Task requirements:
Go through the data and tally the lines that hold the string "number". Reply with the total alone.

Provided data:
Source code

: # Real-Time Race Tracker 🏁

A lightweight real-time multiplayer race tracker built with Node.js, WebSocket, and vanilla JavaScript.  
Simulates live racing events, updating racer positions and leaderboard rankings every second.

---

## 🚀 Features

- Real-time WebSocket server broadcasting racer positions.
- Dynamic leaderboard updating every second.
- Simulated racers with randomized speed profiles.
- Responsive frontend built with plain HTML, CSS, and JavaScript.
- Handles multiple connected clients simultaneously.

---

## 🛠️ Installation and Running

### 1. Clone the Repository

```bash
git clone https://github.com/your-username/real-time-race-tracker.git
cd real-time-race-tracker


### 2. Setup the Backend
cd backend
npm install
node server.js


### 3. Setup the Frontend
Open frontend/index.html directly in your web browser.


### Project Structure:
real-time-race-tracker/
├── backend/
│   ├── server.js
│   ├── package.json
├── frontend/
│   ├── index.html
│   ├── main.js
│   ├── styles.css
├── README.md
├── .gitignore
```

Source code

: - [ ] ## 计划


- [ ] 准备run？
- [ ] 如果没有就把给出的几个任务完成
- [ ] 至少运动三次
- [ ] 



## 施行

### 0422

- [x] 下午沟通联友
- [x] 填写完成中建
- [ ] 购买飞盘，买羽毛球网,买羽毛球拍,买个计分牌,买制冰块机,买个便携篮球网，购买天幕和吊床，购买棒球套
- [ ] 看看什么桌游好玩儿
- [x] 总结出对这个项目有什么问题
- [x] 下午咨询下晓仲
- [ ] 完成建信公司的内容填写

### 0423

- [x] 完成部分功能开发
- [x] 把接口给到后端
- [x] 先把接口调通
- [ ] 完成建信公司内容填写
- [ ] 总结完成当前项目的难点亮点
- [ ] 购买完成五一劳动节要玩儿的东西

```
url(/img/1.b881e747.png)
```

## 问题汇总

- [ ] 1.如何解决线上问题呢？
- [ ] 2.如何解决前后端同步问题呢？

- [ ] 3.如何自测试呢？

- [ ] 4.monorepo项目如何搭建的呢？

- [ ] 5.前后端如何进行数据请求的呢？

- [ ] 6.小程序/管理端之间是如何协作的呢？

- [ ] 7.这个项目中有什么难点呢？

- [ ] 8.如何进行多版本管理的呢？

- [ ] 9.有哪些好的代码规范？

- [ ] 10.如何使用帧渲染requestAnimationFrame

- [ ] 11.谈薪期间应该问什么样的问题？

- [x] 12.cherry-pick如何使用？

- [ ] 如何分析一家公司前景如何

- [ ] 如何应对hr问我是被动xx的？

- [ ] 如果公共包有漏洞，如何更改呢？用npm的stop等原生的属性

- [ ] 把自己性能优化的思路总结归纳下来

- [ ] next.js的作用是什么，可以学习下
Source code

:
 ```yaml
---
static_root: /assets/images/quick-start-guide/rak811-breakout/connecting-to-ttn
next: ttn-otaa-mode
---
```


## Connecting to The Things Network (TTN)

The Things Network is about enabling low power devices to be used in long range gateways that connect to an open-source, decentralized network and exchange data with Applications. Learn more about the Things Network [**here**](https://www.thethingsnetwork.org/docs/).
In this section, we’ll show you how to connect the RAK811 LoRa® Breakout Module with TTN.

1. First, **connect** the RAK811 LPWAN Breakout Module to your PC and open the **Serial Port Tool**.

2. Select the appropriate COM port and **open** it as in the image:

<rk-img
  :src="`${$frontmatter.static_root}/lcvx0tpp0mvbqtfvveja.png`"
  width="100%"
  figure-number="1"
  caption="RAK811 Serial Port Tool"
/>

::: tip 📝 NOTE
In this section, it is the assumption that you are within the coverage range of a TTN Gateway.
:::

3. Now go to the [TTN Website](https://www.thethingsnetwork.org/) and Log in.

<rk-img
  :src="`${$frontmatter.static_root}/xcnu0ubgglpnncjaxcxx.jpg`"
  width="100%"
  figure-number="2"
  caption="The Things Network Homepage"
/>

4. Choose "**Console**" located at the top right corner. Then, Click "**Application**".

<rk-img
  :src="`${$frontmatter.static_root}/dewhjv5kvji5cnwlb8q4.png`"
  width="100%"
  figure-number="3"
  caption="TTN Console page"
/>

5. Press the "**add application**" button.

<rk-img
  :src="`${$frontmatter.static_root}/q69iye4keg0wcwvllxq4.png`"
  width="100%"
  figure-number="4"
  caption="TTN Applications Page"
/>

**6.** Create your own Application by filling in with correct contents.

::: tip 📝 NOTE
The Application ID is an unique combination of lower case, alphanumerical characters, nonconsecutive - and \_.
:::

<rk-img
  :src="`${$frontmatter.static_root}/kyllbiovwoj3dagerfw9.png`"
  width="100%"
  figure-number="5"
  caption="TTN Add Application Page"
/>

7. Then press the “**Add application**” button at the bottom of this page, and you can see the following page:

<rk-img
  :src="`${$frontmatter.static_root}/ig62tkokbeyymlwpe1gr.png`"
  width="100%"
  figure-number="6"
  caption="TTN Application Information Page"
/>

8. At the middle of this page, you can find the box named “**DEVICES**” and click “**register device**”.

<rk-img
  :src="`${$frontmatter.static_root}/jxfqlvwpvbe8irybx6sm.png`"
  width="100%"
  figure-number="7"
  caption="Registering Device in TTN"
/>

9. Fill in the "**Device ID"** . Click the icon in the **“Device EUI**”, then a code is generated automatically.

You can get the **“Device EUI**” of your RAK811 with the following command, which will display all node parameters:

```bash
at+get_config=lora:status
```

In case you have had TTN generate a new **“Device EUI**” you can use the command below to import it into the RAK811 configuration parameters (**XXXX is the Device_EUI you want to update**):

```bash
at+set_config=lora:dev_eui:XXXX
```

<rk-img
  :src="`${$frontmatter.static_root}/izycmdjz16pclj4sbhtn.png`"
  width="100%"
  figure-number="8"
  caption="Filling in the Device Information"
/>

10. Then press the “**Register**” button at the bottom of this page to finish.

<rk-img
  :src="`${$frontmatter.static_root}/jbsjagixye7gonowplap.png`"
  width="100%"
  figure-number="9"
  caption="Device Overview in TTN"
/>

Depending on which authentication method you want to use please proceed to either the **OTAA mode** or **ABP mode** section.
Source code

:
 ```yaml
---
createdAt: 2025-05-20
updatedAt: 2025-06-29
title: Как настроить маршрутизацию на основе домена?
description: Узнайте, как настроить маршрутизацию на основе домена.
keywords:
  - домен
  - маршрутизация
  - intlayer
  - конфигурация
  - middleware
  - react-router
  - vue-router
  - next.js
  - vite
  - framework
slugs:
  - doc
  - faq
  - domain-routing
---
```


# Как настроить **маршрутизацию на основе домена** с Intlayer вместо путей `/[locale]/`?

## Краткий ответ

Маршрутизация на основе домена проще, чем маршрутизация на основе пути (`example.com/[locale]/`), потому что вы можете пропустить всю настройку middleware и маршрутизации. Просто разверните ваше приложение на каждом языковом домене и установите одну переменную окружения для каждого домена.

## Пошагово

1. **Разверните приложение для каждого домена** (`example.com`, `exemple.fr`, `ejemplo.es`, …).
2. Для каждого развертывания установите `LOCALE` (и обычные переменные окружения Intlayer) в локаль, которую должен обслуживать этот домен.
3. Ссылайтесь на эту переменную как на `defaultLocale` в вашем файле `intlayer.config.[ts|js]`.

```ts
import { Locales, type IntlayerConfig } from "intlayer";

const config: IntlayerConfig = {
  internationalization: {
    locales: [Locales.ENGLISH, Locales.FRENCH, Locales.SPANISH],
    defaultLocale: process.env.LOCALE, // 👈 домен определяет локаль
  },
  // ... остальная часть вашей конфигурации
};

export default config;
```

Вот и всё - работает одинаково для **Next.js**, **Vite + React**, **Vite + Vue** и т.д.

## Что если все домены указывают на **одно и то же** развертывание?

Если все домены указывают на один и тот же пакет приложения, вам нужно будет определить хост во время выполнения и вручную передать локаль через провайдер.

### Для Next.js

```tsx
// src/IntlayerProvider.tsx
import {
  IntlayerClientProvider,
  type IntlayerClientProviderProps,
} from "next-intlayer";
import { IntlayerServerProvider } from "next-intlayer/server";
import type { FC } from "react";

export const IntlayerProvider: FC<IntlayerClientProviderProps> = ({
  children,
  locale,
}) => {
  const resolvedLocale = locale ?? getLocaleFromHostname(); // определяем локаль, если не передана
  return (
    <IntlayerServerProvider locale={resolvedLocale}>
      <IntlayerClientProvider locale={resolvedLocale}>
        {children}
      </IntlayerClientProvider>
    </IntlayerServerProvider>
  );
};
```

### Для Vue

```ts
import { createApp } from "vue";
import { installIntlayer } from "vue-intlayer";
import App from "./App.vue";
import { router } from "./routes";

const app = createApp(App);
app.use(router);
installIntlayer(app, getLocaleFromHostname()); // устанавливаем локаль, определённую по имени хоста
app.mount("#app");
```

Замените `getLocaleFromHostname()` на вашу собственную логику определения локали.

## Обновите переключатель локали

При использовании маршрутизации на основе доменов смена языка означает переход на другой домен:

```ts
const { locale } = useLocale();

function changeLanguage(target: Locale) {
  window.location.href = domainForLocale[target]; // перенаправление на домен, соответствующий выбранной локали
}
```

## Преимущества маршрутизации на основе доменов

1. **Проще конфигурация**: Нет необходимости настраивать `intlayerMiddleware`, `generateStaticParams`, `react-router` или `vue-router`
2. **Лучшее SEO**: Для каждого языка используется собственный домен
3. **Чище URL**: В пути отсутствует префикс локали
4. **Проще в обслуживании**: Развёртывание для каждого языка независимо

Output of the task:
9